St Martin’s Press, $6.50, ISBN 0-312-97968-1
Mixed Genre Erotica, 2001
Hot and Bothered is supposed to be a super sexy hot, hot, hot anthology that will singe my eyebrows to crisp. Yeah right. Nothing irritates me more than reading about “good girls” playing hard to get. All four heroines in this anthology make me one to choke them blue one way or the other, and the story lines they’re in aren’t any more interesting.

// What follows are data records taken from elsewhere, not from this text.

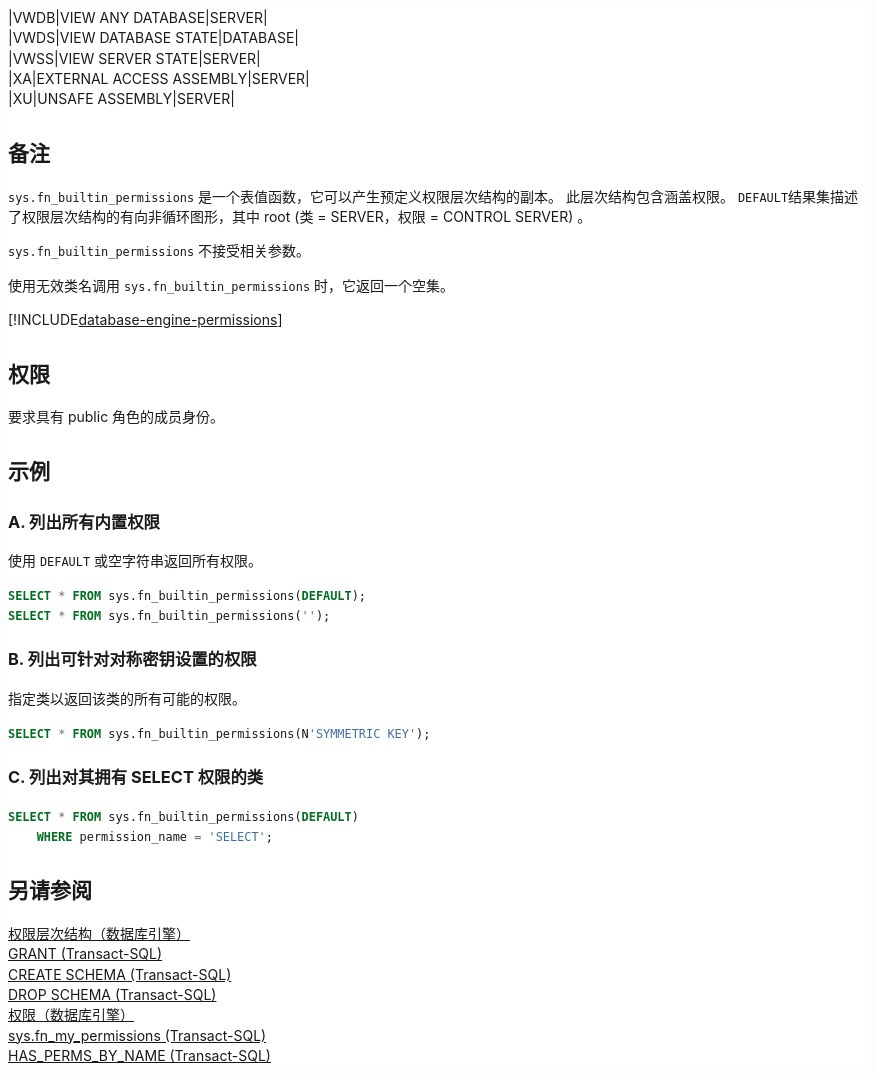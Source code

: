 |VWDB|VIEW ANY DATABASE|SERVER|  
|VWDS|VIEW DATABASE STATE|DATABASE|  
|VWSS|VIEW SERVER STATE|SERVER|  
|XA|EXTERNAL ACCESS ASSEMBLY|SERVER|  
|XU|UNSAFE ASSEMBLY|SERVER|  
  
## <a name="remarks"></a>备注  
 `sys.fn_builtin_permissions` 是一个表值函数，它可以产生预定义权限层次结构的副本。 此层次结构包含涵盖权限。 `DEFAULT`结果集描述了权限层次结构的有向非循环图形，其中 root (类 = SERVER，权限 = CONTROL SERVER) 。  
  
 `sys.fn_builtin_permissions` 不接受相关参数。  
  
 使用无效类名调用 `sys.fn_builtin_permissions` 时，它返回一个空集。  
 
[!INCLUDE[database-engine-permissions](../../includes/paragraph-content/database-engine-permissions.md)]
  
## <a name="permissions"></a>权限  
 要求具有 public 角色的成员身份。  
  
## <a name="examples"></a>示例  
  
### <a name="a-listing-all-built-in-permissions"></a>A. 列出所有内置权限   
使用 `DEFAULT` 或空字符串返回所有权限。   
```sql  
SELECT * FROM sys.fn_builtin_permissions(DEFAULT);
SELECT * FROM sys.fn_builtin_permissions('');  
```  
  
### <a name="b-listing-permissions-that-can-be-set-on-a-symmetric-key"></a>B. 列出可针对对称密钥设置的权限   
指定类以返回该类的所有可能的权限。   
```sql  
SELECT * FROM sys.fn_builtin_permissions(N'SYMMETRIC KEY');  
```  
  
### <a name="c-listing-classes-on-which-there-is-a-select-permission"></a>C. 列出对其拥有 SELECT 权限的类   
  
```sql  
SELECT * FROM sys.fn_builtin_permissions(DEFAULT)   
    WHERE permission_name = 'SELECT';  
```  
  
## <a name="see-also"></a>另请参阅  
 [权限层次结构（数据库引擎）](../../relational-databases/security/permissions-hierarchy-database-engine.md)   
 [GRANT (Transact-SQL)](../../t-sql/statements/grant-transact-sql.md)   
 [CREATE SCHEMA (Transact-SQL)](../../t-sql/statements/create-schema-transact-sql.md)   
 [DROP SCHEMA (Transact-SQL)](../../t-sql/statements/drop-schema-transact-sql.md)   
 [权限（数据库引擎）](../../relational-databases/security/permissions-database-engine.md)   
 [sys.fn_my_permissions (Transact-SQL)](../../relational-databases/system-functions/sys-fn-my-permissions-transact-sql.md)   
 [HAS_PERMS_BY_NAME (Transact-SQL)](../../t-sql/functions/has-perms-by-name-transact-sql.md)  
  
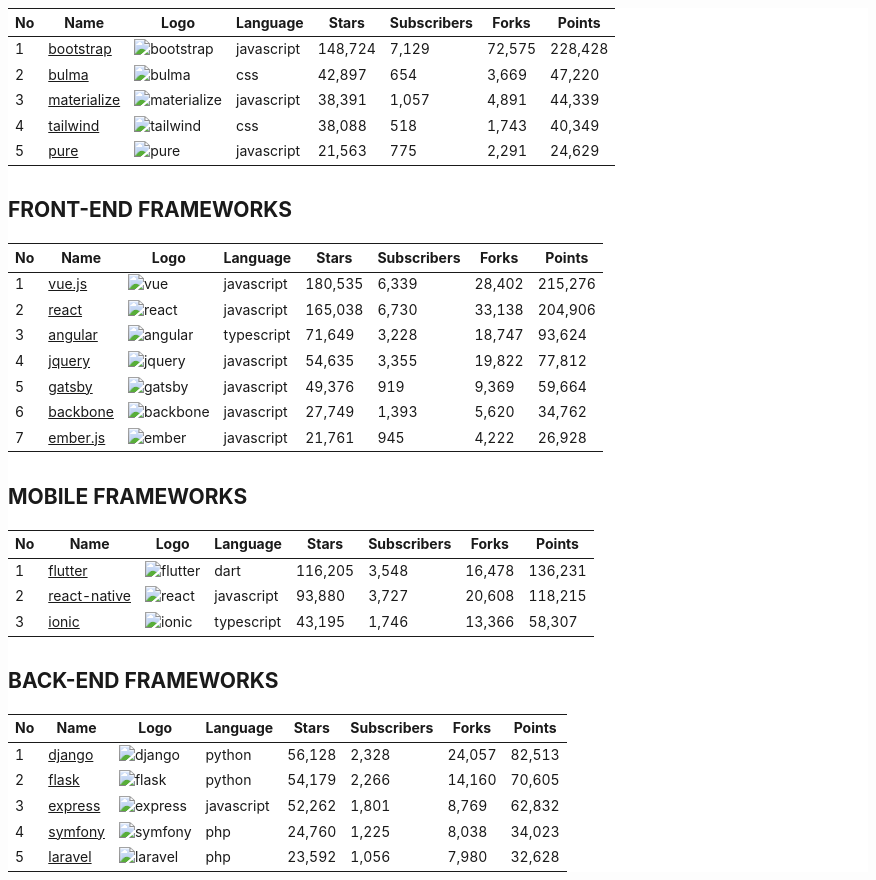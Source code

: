 | No |Name | Logo | Language | Stars | Subscribers | Forks | Points|
| --- | ---  |  ---  |  ---  |  ---  |  ---  |  ---  |  --- |
|1|[bootstrap](https://github.com/twbs/bootstrap) | <img src="https://raw.githubusercontent.com/vietnamdb/vietnamdb/master/images/techstack/square/bootstrap.svg" alt="bootstrap" width="36px" height="36px" /> | javascript | 148,724 | 7,129 | 72,575 | 228,428|
|2|[bulma](https://github.com/jgthms/bulma) | <img src="https://raw.githubusercontent.com/vietnamdb/vietnamdb/master/images/techstack/square/bulma.svg" alt="bulma" width="36px" height="36px" /> | css | 42,897 | 654 | 3,669 | 47,220|
|3|[materialize](https://github.com/Dogfalo/materialize) | <img src="https://raw.githubusercontent.com/vietnamdb/vietnamdb/master/images/techstack/square/materialize.svg" alt="materialize" width="36px" height="36px" /> | javascript | 38,391 | 1,057 | 4,891 | 44,339|
|4|[tailwind](https://github.com/tailwindlabs/tailwindcss) | <img src="https://raw.githubusercontent.com/vietnamdb/vietnamdb/master/images/techstack/square/tailwind.svg" alt="tailwind" width="36px" height="36px" /> | css | 38,088 | 518 | 1,743 | 40,349|
|5|[pure](https://github.com/pure-css/pure) | <img src="https://raw.githubusercontent.com/vietnamdb/vietnamdb/master/images/techstack/square/pure.svg" alt="pure" width="36px" height="36px" /> | javascript | 21,563 | 775 | 2,291 | 24,629|

## FRONT-END FRAMEWORKS

| No |Name | Logo | Language | Stars | Subscribers | Forks | Points|
| --- | ---  |  ---  |  ---  |  ---  |  ---  |  ---  |  --- |
|1|[vue.js](https://github.com/vuejs/vue) | <img src="https://raw.githubusercontent.com/vietnamdb/vietnamdb/master/images/techstack/square/vue.svg" alt="vue" width="36px" height="36px" /> | javascript | 180,535 | 6,339 | 28,402 | 215,276|
|2|[react](https://github.com/facebook/react) | <img src="https://raw.githubusercontent.com/vietnamdb/vietnamdb/master/images/techstack/square/react.svg" alt="react" width="36px" height="36px" /> | javascript | 165,038 | 6,730 | 33,138 | 204,906|
|3|[angular](https://github.com/angular/angular) | <img src="https://raw.githubusercontent.com/vietnamdb/vietnamdb/master/images/techstack/square/angular.svg" alt="angular" width="36px" height="36px" /> | typescript | 71,649 | 3,228 | 18,747 | 93,624|
|4|[jquery](https://github.com/jquery/jquery) | <img src="https://raw.githubusercontent.com/vietnamdb/vietnamdb/master/images/techstack/square/jquery.svg" alt="jquery" width="36px" height="36px" /> | javascript | 54,635 | 3,355 | 19,822 | 77,812|
|5|[gatsby](https://github.com/gatsbyjs/gatsby) | <img src="https://raw.githubusercontent.com/vietnamdb/vietnamdb/master/images/techstack/square/gatsby.svg" alt="gatsby" width="36px" height="36px" /> | javascript | 49,376 | 919 | 9,369 | 59,664|
|6|[backbone](https://github.com/jashkenas/backbone) | <img src="https://raw.githubusercontent.com/vietnamdb/vietnamdb/master/images/techstack/square/backbone.svg" alt="backbone" width="36px" height="36px" /> | javascript | 27,749 | 1,393 | 5,620 | 34,762|
|7|[ember.js](https://github.com/emberjs/ember.js) | <img src="https://raw.githubusercontent.com/vietnamdb/vietnamdb/master/images/techstack/square/ember.svg" alt="ember" width="36px" height="36px" /> | javascript | 21,761 | 945 | 4,222 | 26,928|

## MOBILE FRAMEWORKS

| No |Name | Logo | Language | Stars | Subscribers | Forks | Points|
| --- | ---  |  ---  |  ---  |  ---  |  ---  |  ---  |  --- |
|1|[flutter](https://github.com/flutter/flutter) | <img src="https://raw.githubusercontent.com/vietnamdb/vietnamdb/master/images/techstack/square/flutter.svg" alt="flutter" width="36px" height="36px" /> | dart | 116,205 | 3,548 | 16,478 | 136,231|
|2|[react-native](https://github.com/facebook/react-native) | <img src="https://raw.githubusercontent.com/vietnamdb/vietnamdb/master/images/techstack/square/react.svg" alt="react" width="36px" height="36px" /> | javascript | 93,880 | 3,727 | 20,608 | 118,215|
|3|[ionic](https://github.com/ionic-team/ionic-framework) | <img src="https://raw.githubusercontent.com/vietnamdb/vietnamdb/master/images/techstack/square/ionic.svg" alt="ionic" width="36px" height="36px" /> | typescript | 43,195 | 1,746 | 13,366 | 58,307|

## BACK-END FRAMEWORKS

| No |Name | Logo | Language | Stars | Subscribers | Forks | Points|
| --- | ---  |  ---  |  ---  |  ---  |  ---  |  ---  |  --- |
|1|[django](https://github.com/django/django) | <img src="https://raw.githubusercontent.com/vietnamdb/vietnamdb/master/images/techstack/square/django.svg" alt="django" width="36px" height="36px" /> | python | 56,128 | 2,328 | 24,057 | 82,513|
|2|[flask](https://github.com/pallets/flask) | <img src="https://raw.githubusercontent.com/vietnamdb/vietnamdb/master/images/techstack/square/flask.svg" alt="flask" width="36px" height="36px" /> | python | 54,179 | 2,266 | 14,160 | 70,605|
|3|[express](https://github.com/expressjs/express) | <img src="https://raw.githubusercontent.com/vietnamdb/vietnamdb/master/images/techstack/square/express.svg" alt="express" width="36px" height="36px" /> | javascript | 52,262 | 1,801 | 8,769 | 62,832|
|4|[symfony](https://github.com/symfony/symfony) | <img src="https://raw.githubusercontent.com/vietnamdb/vietnamdb/master/images/techstack/square/symfony.svg" alt="symfony" width="36px" height="36px" /> | php | 24,760 | 1,225 | 8,038 | 34,023|
|5|[laravel](https://github.com/laravel/framework) | <img src="https://raw.githubusercontent.com/vietnamdb/vietnamdb/master/images/techstack/square/laravel.svg" alt="laravel" width="36px" height="36px" /> | php | 23,592 | 1,056 | 7,980 | 32,628|
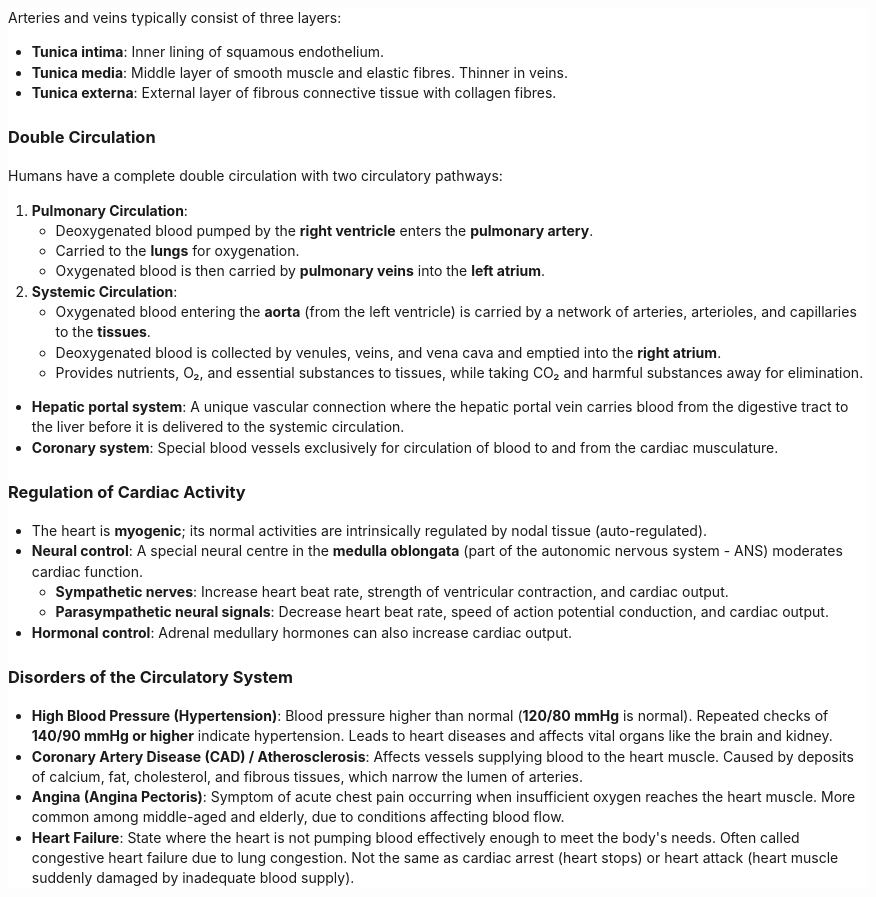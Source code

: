 Arteries and veins typically consist of three layers:

- **Tunica intima**: Inner lining of squamous endothelium.
- **Tunica media**: Middle layer of smooth muscle and elastic fibres. Thinner in veins.
- **Tunica externa**: External layer of fibrous connective tissue with collagen fibres.

### Double Circulation

Humans have a complete double circulation with two circulatory pathways:

1.    **Pulmonary Circulation**:
      - Deoxygenated blood pumped by the **right ventricle** enters the **pulmonary artery**.
      - Carried to the **lungs** for oxygenation.
      - Oxygenated blood is then carried by **pulmonary veins** into the **left atrium**.
2.    **Systemic Circulation**:
      - Oxygenated blood entering the **aorta** (from the left ventricle) is carried by a network of arteries, arterioles, and capillaries to the **tissues**.
      - Deoxygenated blood is collected by venules, veins, and vena cava and emptied into the **right atrium**.
      - Provides nutrients, O₂, and essential substances to tissues, while taking CO₂ and harmful substances away for elimination.

- **Hepatic portal system**: A unique vascular connection where the hepatic portal vein carries blood from the digestive tract to the liver before it is delivered to the systemic circulation.
- **Coronary system**: Special blood vessels exclusively for circulation of blood to and from the cardiac musculature.

### Regulation of Cardiac Activity

- The heart is **myogenic**; its normal activities are intrinsically regulated by nodal tissue (auto-regulated).
- **Neural control**: A special neural centre in the **medulla oblongata** (part of the autonomic nervous system - ANS) moderates cardiac function.
     - **Sympathetic nerves**: Increase heart beat rate, strength of ventricular contraction, and cardiac output.
     - **Parasympathetic neural signals**: Decrease heart beat rate, speed of action potential conduction, and cardiac output.
- **Hormonal control**: Adrenal medullary hormones can also increase cardiac output.

### Disorders of the Circulatory System

- **High Blood Pressure (Hypertension)**: Blood pressure higher than normal (**120/80 mmHg** is normal). Repeated checks of **140/90 mmHg or higher** indicate hypertension. Leads to heart diseases and affects vital organs like the brain and kidney.
- **Coronary Artery Disease (CAD) / Atherosclerosis**: Affects vessels supplying blood to the heart muscle. Caused by deposits of calcium, fat, cholesterol, and fibrous tissues, which narrow the lumen of arteries.
- **Angina (Angina Pectoris)**: Symptom of acute chest pain occurring when insufficient oxygen reaches the heart muscle. More common among middle-aged and elderly, due to conditions affecting blood flow.
- **Heart Failure**: State where the heart is not pumping blood effectively enough to meet the body's needs. Often called congestive heart failure due to lung congestion. Not the same as cardiac arrest (heart stops) or heart attack (heart muscle suddenly damaged by inadequate blood supply).
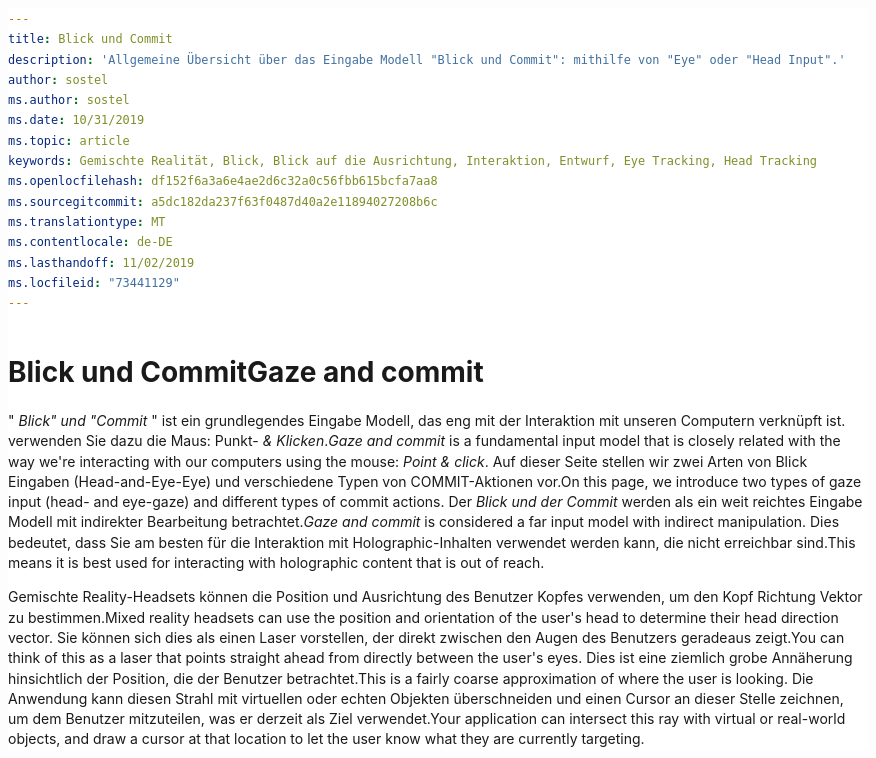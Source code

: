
 ```yaml
---
title: Blick und Commit
description: 'Allgemeine Übersicht über das Eingabe Modell "Blick und Commit": mithilfe von "Eye" oder "Head Input".'
author: sostel
ms.author: sostel
ms.date: 10/31/2019
ms.topic: article
keywords: Gemischte Realität, Blick, Blick auf die Ausrichtung, Interaktion, Entwurf, Eye Tracking, Head Tracking
ms.openlocfilehash: df152f6a3a6e4ae2d6c32a0c56fbb615bcfa7aa8
ms.sourcegitcommit: a5dc182da237f63f0487d40a2e11894027208b6c
ms.translationtype: MT
ms.contentlocale: de-DE
ms.lasthandoff: 11/02/2019
ms.locfileid: "73441129"
---
```

# <a name="gaze-and-commit"></a><span data-ttu-id="e3e50-104">Blick und Commit</span><span class="sxs-lookup"><span data-stu-id="e3e50-104">Gaze and commit</span></span>

<span data-ttu-id="e3e50-105">" _Blick" und "Commit_ " ist ein grundlegendes Eingabe Modell, das eng mit der Interaktion mit unseren Computern verknüpft ist. verwenden Sie dazu die Maus: Punkt- _& Klicken_.</span><span class="sxs-lookup"><span data-stu-id="e3e50-105">_Gaze and commit_ is a fundamental input model that is closely related with the way we're interacting with our computers using the mouse: _Point & click_.</span></span>
<span data-ttu-id="e3e50-106">Auf dieser Seite stellen wir zwei Arten von Blick Eingaben (Head-and-Eye-Eye) und verschiedene Typen von COMMIT-Aktionen vor.</span><span class="sxs-lookup"><span data-stu-id="e3e50-106">On this page, we introduce two types of gaze input (head- and eye-gaze) and different types of commit actions.</span></span> 
<span data-ttu-id="e3e50-107">Der _Blick und der Commit_ werden als ein weit reichtes Eingabe Modell mit indirekter Bearbeitung betrachtet.</span><span class="sxs-lookup"><span data-stu-id="e3e50-107">_Gaze and commit_ is considered a far input model with indirect manipulation.</span></span>
<span data-ttu-id="e3e50-108">Dies bedeutet, dass Sie am besten für die Interaktion mit Holographic-Inhalten verwendet werden kann, die nicht erreichbar sind.</span><span class="sxs-lookup"><span data-stu-id="e3e50-108">This means it is best used for interacting with holographic content that is out of reach.</span></span>

<span data-ttu-id="e3e50-109">Gemischte Reality-Headsets können die Position und Ausrichtung des Benutzer Kopfes verwenden, um den Kopf Richtung Vektor zu bestimmen.</span><span class="sxs-lookup"><span data-stu-id="e3e50-109">Mixed reality headsets can use the position and orientation of the user's head to determine their head direction vector.</span></span> <span data-ttu-id="e3e50-110">Sie können sich dies als einen Laser vorstellen, der direkt zwischen den Augen des Benutzers geradeaus zeigt.</span><span class="sxs-lookup"><span data-stu-id="e3e50-110">You can think of this as a laser that points straight ahead from directly between the user's eyes.</span></span> <span data-ttu-id="e3e50-111">Dies ist eine ziemlich grobe Annäherung hinsichtlich der Position, die der Benutzer betrachtet.</span><span class="sxs-lookup"><span data-stu-id="e3e50-111">This is a fairly coarse approximation of where the user is looking.</span></span> <span data-ttu-id="e3e50-112">Die Anwendung kann diesen Strahl mit virtuellen oder echten Objekten überschneiden und einen Cursor an dieser Stelle zeichnen, um dem Benutzer mitzuteilen, was er derzeit als Ziel verwendet.</span><span class="sxs-lookup"><span data-stu-id="e3e50-112">Your application can intersect this ray with virtual or real-world objects, and draw a cursor at that location to let the user know what they are currently targeting.</span></span>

Lori Foster’s Luring Lucy is about a woman Lucy who, after her husband’s death, decides to finally move on with life. Her dead husband isn’t that hot, naturally, not as hot as his best friend Bram who has carried a torch for Lucy all this while… yes, it’s that story again, and like the 10,000,000 previous incarnations of this story, this one is no different, nothing new or inventive, just autopilot reading all the while. How hot? The whole courtship thing is something like this:
“Darling, let’s…”
“Noooooo!”
“Honey, come on!”
“Nooooooo!”
“But baby, I’m…”
“Nooooooo!”
Fun. Let’s move on.
Truth or Dare by Laura Bradley. Hot! Hot as in “How irritating! Another one of those Silhouette/MIRA rehashed plot thing!” hot. that is. PI Shay McIntyre goes investigating bulls and rodeos and finds herself playing the biggest bull of them all, Luke Wilder. All professional ethics fly out the window as Shay practices her rodeo skills on Luke – “Yeeha! Give it to me, you big, big cowboy!”… I wish!
It’s more akin to this:
“Darling, let’s…”
“Noooooo!”
“Honey, come on!”
“Nooooooo!”
“But baby, I’m…”
“Nooooooo!”
Moving on.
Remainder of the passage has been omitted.